Trust the Process: Jalyn Phillips ready to shine in senior season
|Sunday, May 15, 2022, 8:00 AM- -|
CLEMSON – Following one of Clemson’s scrimmages this spring, a local high school coach walked out of the indoor practice facility and told us that the best player on the field was safety Jalyn Phillips. For Phillips, it’s all about trusting the process.
Phillips, out of Lawrenceville (GA) Archer High School, is entering his senior season with high expectations. He’s projected to start at one of the safety spots – alongside Andrew Mukuba – and finally turn into the player he always knew he could be.

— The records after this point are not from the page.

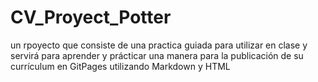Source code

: # CV_Proyect_Potter
un rpoyecto que consiste de una practica guiada para utilizar en clase y servirá para aprender y prácticar una manera para la publicación de su currículum en GitPages utilizando Markdown y HTML
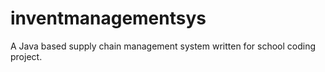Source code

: # inventmanagementsys
A Java based supply chain management system written for school coding project.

Phillips has started just seven games in his Clemson career, but six of those came last season when he recorded 47 tackles (1.0 for loss), three pass breakups and a forced fumble over 357 defensive snaps in 12 games. He enters 2022 credited with 70 career tackles (1.5 for loss), five pass breakups, an interception and a forced fumble in 553 defensive snaps over 37 games (seven starts).
Did he want to start? Play more snaps? He did, but leaving never entered his mind.
“Trust the process,” Phillips said. “I wake up every day and trust the process. I’ve learned so much from Nolan Turner. I appreciate him the most. Some people, they hate on the guy that’s in front of them, but I never in my life will hate on another man. I just really learned the game from him. He really slowed things down for me player-wise. That’s the reason he’s one of my close friends to this day.”
Phillips said every player should want to start, but he’s been content to stay with the people he thinks of as a family.
“And playing under a guy like (defensive coordinator) Wes (Goodwin) and a guy like Coach (Mickey) Conn,” Phillips said. “Genuine men. Guys that love you on and off the field. Coach (Dabo) Swinney, another guy that loves you on and off the field no matter what it is. Playing under them and playing for my family is really the big reason why I go so hard.”
As he enters the final year of his collegiate career, Phillips is determined to pass on what he’s learned from Muse, from Wallace, and especially from Turner. He wants to be the same kind of leader and help enhance the younger players’ game.
“Coming in, I always did what was right, did what coach needed me to do and did a little extra, so I feel like I’ve always been a leader about what I’ve been doing,” he said. “But this year, taking on that role, I’m trying to be more vocal and get some of the young guys in and watch some film because I know how it was for me when I first came here. Everything was fast and everything is fast on the field. You might know it on the paper, but as soon as you get out here (on the field), your mind goes crazy.”